Perdone que le pregunte…

Maritza Espinoza
30 03 2019 | 21:00h

A riesgo de ponernos conspiranoicos, aquí hay algo que nos recuerda a la televisión de los noventa, cuando solo se daba benevolente tribuna a los rostros del fujimorismo.

Últimamente, hemos visto entrevistas tan echadas en la televisión local que, fácil, uno podía imaginar al entrevistado bien cómodo allí, con su pijamita a rayas, su almohada y su osito de peluche. Entrevistas en las que los entrevistadores eran más amorosos que las cholitas aguantadas de Servando y Florentino. Entrevistas tan serviciales y acomedidas que parecían un casting de fans enamorados.

Por eso, el repentino destierro de Josefina Townsend de las pantallas de RPP causó tal conmoción que, solo el viernes, cuando se supo de su despido, la cuenta de Twitter de la corporación comenzó a perder seguidores a ritmo acelerado. Josefina, en los tres meses que estuvo en el programa más escuchado/visto de esa emisora, al igual que en espacios anteriores, marcó un estilo particular por hacer las preguntas que pocos hacían, a veces acaparando el micrófono más allá de lo necesario.

Y no es porque la correcta entrevistadora fuera precisamente un mastín que se dedicara a despellejar políticos. El único periodista que realizaba magistralmente aquella tarea, años ha, era el (implacable) César Hildebrandt, antes de ser expectorado de la televisión abierta, precisamente por ser demasiado incómodo para ciertos poderes. Townsend solo cumplía su trabajo -preguntar sin concesiones- y, en poco tiempo, dejó tembleques y malparados a varios personajillos que, en otras circunstancias, suelen pasearse bien panchos por todos los medios.

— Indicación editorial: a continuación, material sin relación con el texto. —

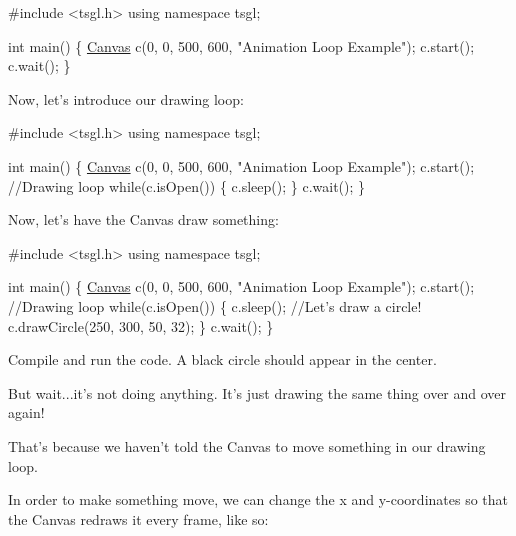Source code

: \begin{DoxyCode}
\textcolor{preprocessor}{#include <tsgl.h>}
\textcolor{keyword}{using namespace }tsgl;

\textcolor{keywordtype}{int} main() \{
  \hyperlink{classtsgl_1_1_canvas}{Canvas} c(0, 0, 500, 600, \textcolor{stringliteral}{"Animation Loop Example"});
  c.start();
  c.wait();
\}
\end{DoxyCode}


Now, let's introduce our drawing loop\-:


\begin{DoxyCode}
\textcolor{preprocessor}{#include <tsgl.h>}
\textcolor{keyword}{using namespace }tsgl;

\textcolor{keywordtype}{int} main() \{
  \hyperlink{classtsgl_1_1_canvas}{Canvas} c(0, 0, 500, 600, \textcolor{stringliteral}{"Animation Loop Example"});
  c.start();
  \textcolor{comment}{//Drawing loop}
  \textcolor{keywordflow}{while}(c.isOpen()) \{
    c.sleep();
  \}
  c.wait();
\}
\end{DoxyCode}


Now, let's have the Canvas draw something\-:


\begin{DoxyCode}
\textcolor{preprocessor}{#include <tsgl.h>}
\textcolor{keyword}{using namespace }tsgl;

\textcolor{keywordtype}{int} main() \{
  \hyperlink{classtsgl_1_1_canvas}{Canvas} c(0, 0, 500, 600, \textcolor{stringliteral}{"Animation Loop Example"});
  c.start();
  \textcolor{comment}{//Drawing loop}
  \textcolor{keywordflow}{while}(c.isOpen()) \{
    c.sleep();
    \textcolor{comment}{//Let's draw a circle!}
    c.drawCircle(250, 300, 50, 32);
  \}
  c.wait();
\}
\end{DoxyCode}


Compile and run the code. A black circle should appear in the center.

But wait...it's not doing anything. It's just drawing the same thing over and over again!

That's because we haven't told the Canvas to move something in our drawing loop.

In order to make something move, we can change the x and y-\/coordinates so that the Canvas redraws it every frame, like so\-:


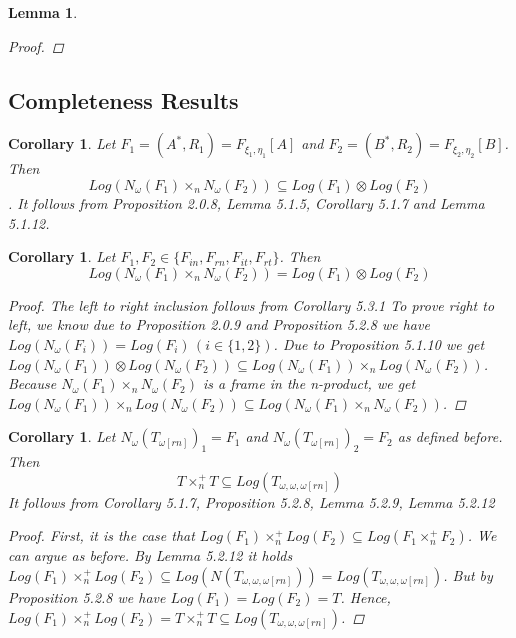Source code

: \documentclass[12pt, a4paper]{scrartcl}
\newtheorem{lemma}[definition]{Lemma}
\newtheorem{corollary}[definition]{Corollary}
\begin{document}
\begin{lemma}
\begin{proof}
        \end{proof}
    \end{lemma}

    \subsection{Completeness Results}
    \begin{corollary}
        Let $F_1 = (A^*,R_1) = F_{\xi_1, \eta_1}[A]$ and $F_2 = (B^*,R_2) = F_{\xi_2, \eta_2}[B]$. Then 
        $$Log(N_\omega(F_1) \times_n N_\omega(F_2))  \subseteq Log(F_1) \otimes Log(F_2)$$.
        It follows from Proposition 2.0.8, Lemma 5.1.5, Corollary 5.1.7 and Lemma 5.1.12.
    \end{corollary}

    \begin{corollary}
        Let $F_1, F_2 \in \{F_{in}, F_{rn}, F_{it}, F_{rt}\}$. Then 
        $$Log(N_\omega(F_1) \times_nN_\omega(F_2)) = Log(F_1) \otimes Log(F_2)$$

        \begin{proof}
            The left to right inclusion follows from Corollary 5.3.1 \newline \newline
            To prove right to left, we know due to Proposition 2.0.9 and Proposition 5.2.8 we have $Log(N_\omega(F_i)) = Log(F_i) \, (i \in \{1,2\})$.
            Due to Proposition 5.1.10 we get $Log(N_\omega(F_1)) \otimes Log(N_\omega(F_2)) \subseteq Log(N_\omega(F_1)) \times_n Log(N_\omega(F_2))$. 
            Because $N_\omega(F_1)\times_n N_\omega(F_2)$ is a frame in the n-product, we get
            $Log(N_\omega(F_1)) \times_n Log(N_\omega(F_2)) \subseteq Log(N_\omega(F_1)\times_n N_\omega(F_2))$.

        \end{proof}

    \end{corollary}

    \begin{corollary}
        Let $N_\omega(T_{\omega[rn]})_1 = F_1$ and $N_\omega(T_{\omega[rn]})_2 = F_2$ as defined before. Then 
        $$T \times^+_n T \subseteq Log(T_{\omega,\omega,\omega[rn]})$$
        It follows from Corollary 5.1.7, Proposition 5.2.8, Lemma 5.2.9, Lemma 5.2.12

        \begin{proof}
            First, it is the case that $Log(F_1) \times^+_n Log(F_2) \subseteq Log(F_1 \times^+_n F_2)$. We can argue as before.
            By Lemma 5.2.12 it holds $Log(F_1) \times^+_n Log(F_2) \subseteq Log(N(T_{\omega,\omega,\omega[rn]})) = Log(T_{\omega,\omega,\omega[rn]})$.
            But by Proposition 5.2.8 we have $Log(F_1) = Log(F_2) = T$. Hence, $Log(F_1) \times^+_n Log(F_2) = T \times^+_n T \subseteq Log(T_{\omega,\omega,\omega[rn]})$.
        \end{proof}

    \end{corollary}
\end{document}
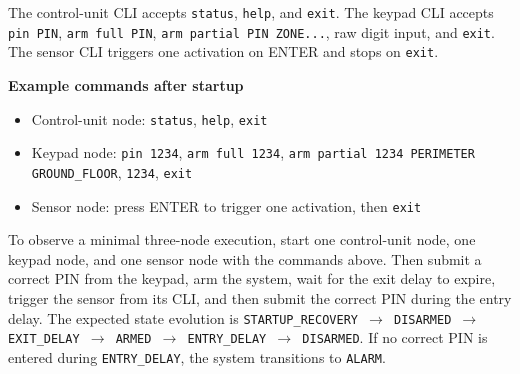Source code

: The control-unit CLI accepts \texttt{status}, \texttt{help}, and \texttt{exit}.
The keypad CLI accepts \texttt{pin PIN}, \texttt{arm full PIN},
\texttt{arm partial PIN ZONE...}, raw digit input, and \texttt{exit}. The
sensor CLI triggers one activation on ENTER and stops on \texttt{exit}.

\textbf{Example commands after startup}

\begin{itemize}
  \item Control-unit node: \texttt{status}, \texttt{help}, \texttt{exit}
  \item Keypad node: \texttt{pin 1234}, \texttt{arm full 1234},
  \texttt{arm partial 1234 PERIMETER GROUND\_FLOOR}, \texttt{1234},
  \texttt{exit}
  \item Sensor node: press ENTER to trigger one activation, then \texttt{exit}
\end{itemize}

To observe a minimal three-node execution, start one control-unit node, one
keypad node, and one sensor node with the commands above. Then submit a
correct PIN from the keypad, arm the system, wait for the exit delay to
expire, trigger the sensor from its CLI, and then submit the correct PIN
during the entry delay. The expected state evolution is
\texttt{STARTUP\_RECOVERY $\rightarrow$ DISARMED $\rightarrow$ EXIT\_DELAY
$\rightarrow$ ARMED $\rightarrow$ ENTRY\_DELAY $\rightarrow$ DISARMED}. If no
correct PIN is entered during \texttt{ENTRY\_DELAY}, the system transitions to
\texttt{ALARM}.
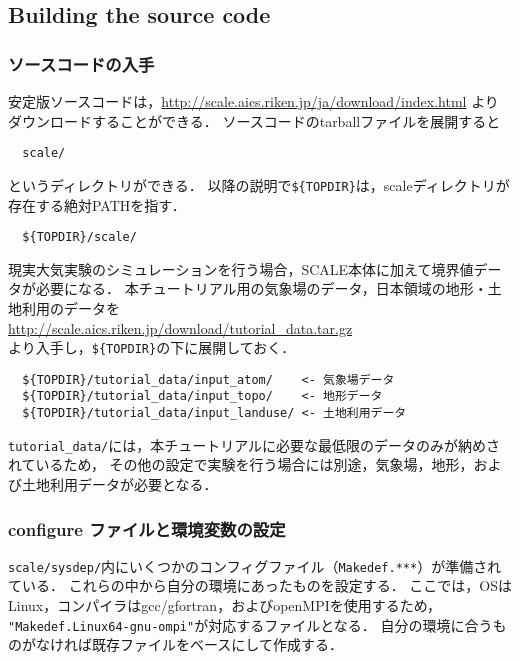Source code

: \subsection{Building the source code} \label{sec:source_code}

\subsubsection{ソースコードの入手}

安定版ソースコードは，\url{http://scale.aics.riken.jp/ja/download/index.html}
よりダウンロードすることができる．
ソースコードのtarballファイルを展開すると
\begin{verbatim}
  scale/
\end{verbatim}
というディレクトリができる．
以降の説明で\verb|${TOPDIR}|は，scaleディレクトリが存在する絶対PATHを指す．
\begin{verbatim}
  ${TOPDIR}/scale/
\end{verbatim}


現実大気実験のシミュレーションを行う場合，SCALE本体に加えて境界値データが必要になる．
本チュートリアル用の気象場のデータ，日本領域の地形・土地利用のデータを\\
 \url{http://scale.aics.riken.jp/download/tutorial_data.tar.gz}\\
より入手し，\verb|${TOPDIR}|の下に展開しておく．
\begin{verbatim}
  ${TOPDIR}/tutorial_data/input_atom/    <- 気象場データ
  ${TOPDIR}/tutorial_data/input_topo/    <- 地形データ
  ${TOPDIR}/tutorial_data/input_landuse/ <- 土地利用データ
\end{verbatim}
\verb|tutorial_data/|には，本チュートリアルに必要な最低限のデータのみが納めされているため，
その他の設定で実験を行う場合には別途，気象場，地形，および土地利用データが必要となる．


\subsubsection{configure ファイルと環境変数の設定}

\verb|scale/sysdep/|内にいくつかのコンフィグファイル（\verb|Makedef.***|）が準備されている．
これらの中から自分の環境にあったものを設定する．
ここでは，OSはLinux，コンパイラはgcc/gfortran，およびopenMPIを使用するため，
\verb|"Makedef.Linux64-gnu-ompi"|が対応するファイルとなる．
自分の環境に合うものがなければ既存ファイルをベースにして作成する．

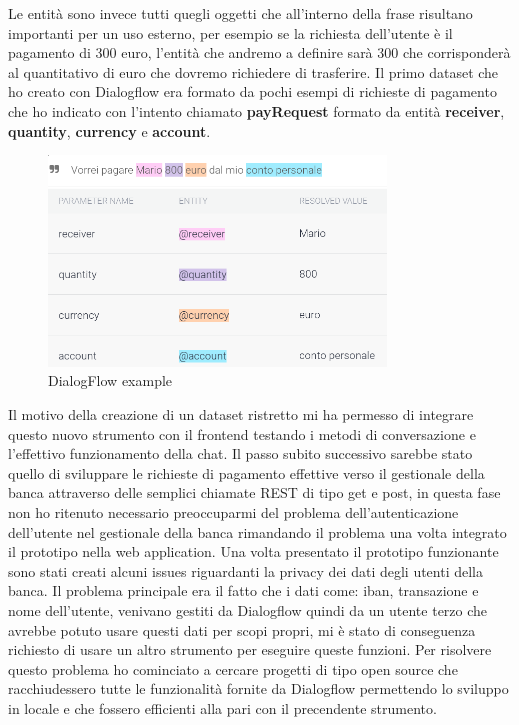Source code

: Le entità sono invece tutti quegli oggetti che all'interno della frase risultano importanti per un uso esterno, per esempio se la richiesta dell'utente è il pagamento di 300 euro, l'entità che andremo a definire sarà 300 che corrisponderà al quantitativo di euro che dovremo richiedere di trasferire.
Il primo dataset che ho creato con Dialogflow era formato da pochi esempi di richieste di pagamento che ho indicato con l'intento chiamato \textbf{payRequest} formato da entità \textbf{receiver}, \textbf{quantity}, \textbf{currency} e \textbf{account}.
\begin{figure}[H]
 \centering
  \includegraphics[width=0.8\textwidth]{img/nludatasetexample.png}
 \caption{DialogFlow example}
\end{figure}
Il motivo della creazione di un dataset ristretto mi ha permesso di integrare questo nuovo strumento con il frontend testando i metodi di conversazione e l'effettivo funzionamento della chat.
Il passo subito successivo sarebbe stato quello di sviluppare le richieste di pagamento effettive verso il gestionale della banca attraverso delle semplici chiamate REST di tipo get e post, in questa fase non ho ritenuto necessario preoccuparmi del problema dell'autenticazione dell'utente nel gestionale della banca rimandando il problema una volta integrato il prototipo nella web application.
Una volta presentato il prototipo funzionante sono stati creati alcuni issues riguardanti la privacy dei dati degli utenti della banca.
Il problema principale era il fatto che i dati come: iban, transazione e nome dell'utente, venivano gestiti da Dialogflow quindi da un utente terzo che avrebbe potuto usare questi dati per scopi propri, mi è stato di conseguenza richiesto di usare un altro strumento per eseguire queste funzioni.
Per risolvere questo problema ho cominciato a cercare progetti di tipo open source che racchiudessero tutte le funzionalità fornite da Dialogflow permettendo lo sviluppo in locale e che fossero efficienti alla pari con il precendente strumento.
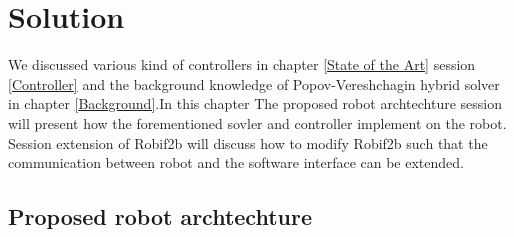 \documentclass[report.tex]{subfiles}
\begin{document}
    \chapter{Solution}
    We discussed various kind of controllers in chapter \ref{State of the Art} session \ref{Controller} and the background knowledge of Popov-Vereshchagin hybrid solver in chapter \ref{Background}.In this chapter The proposed robot archtechture session will present how the forementioned sovler and controller implement on the robot. Session extension of Robif2b will discuss how to modify Robif2b such that the communication between robot and the software interface can be extended.

    \section{Proposed robot archtechture}
\end{document}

¿Pero se dio la salida de Josefina por presión de anunciantes y políticos aterrados, como se ha dicho? La radioemisora, al no permitirle despedirse del público con el eufemismo de que la “exoneraban” de salir al aire, dio pie a especulaciones de todo calibre, sobre todo después de que Daniel Titinger, su director periodístico, escribiera en Facebook este críptico post: “Estoy orgulloso y feliz de ser el director periodístico de RPP, sobre todo por el equipo de gente con quienes trabajo a diario. Quienes me conocen –son pocos, pero son– saben cómo tomo el periodismo y con qué no estoy dispuesto a ceder jamás. Abrazo a todos y buen fin de semana”.

Según versiones, aquello en lo que Titinger no pudo ceder es en seguir permitiendo los constantes conflictos que se presentaban entre Townsend y sus compañeros de mesa (la famosa escena en la que Patricia del Río golpea la mesa cuando Josefina hablaba sería solo una muestra de las que se armaban detrás de cámaras), por lo que habría decidido dejar a la periodista en La rotativa del aire, programa para el cual había sido contratada inicialmente. Ella evaluó la oferta y luego optó por rechazarla, por lo que, al menos formalmente, no se trataría de un despido.

Pero, más allá de este caso, lo que preocupa es que, con algunos personajes, la televisión abierta se haya convertido en el reino de las cortesías, al punto que ciertos entrevistados pueden darse el lujo de elegir al preguntador que más les gusta y despacharse un té de tías sin que se les mueva un pelo, incluso varios de aquellos que están metidos hasta las ingles en el barro de Odebrecht.

¿Coincidencia? ¿Presión política? ¿Compromisos poco santos? No sabemos. Sin embargo, a riesgo de ponernos conspiranoicos, aquí hay algo que nos recuerda a la televisión de los noventa, cuando solo se daba benevolente tribuna a los rostros del fujimorismo. Claro, luego supimos que tanta condescendencia tenía que ver con las torres de billetes de cien dólares que los dueños de los canales recibían, regocijados, en la mesita de centro de la famosa sala del SIN.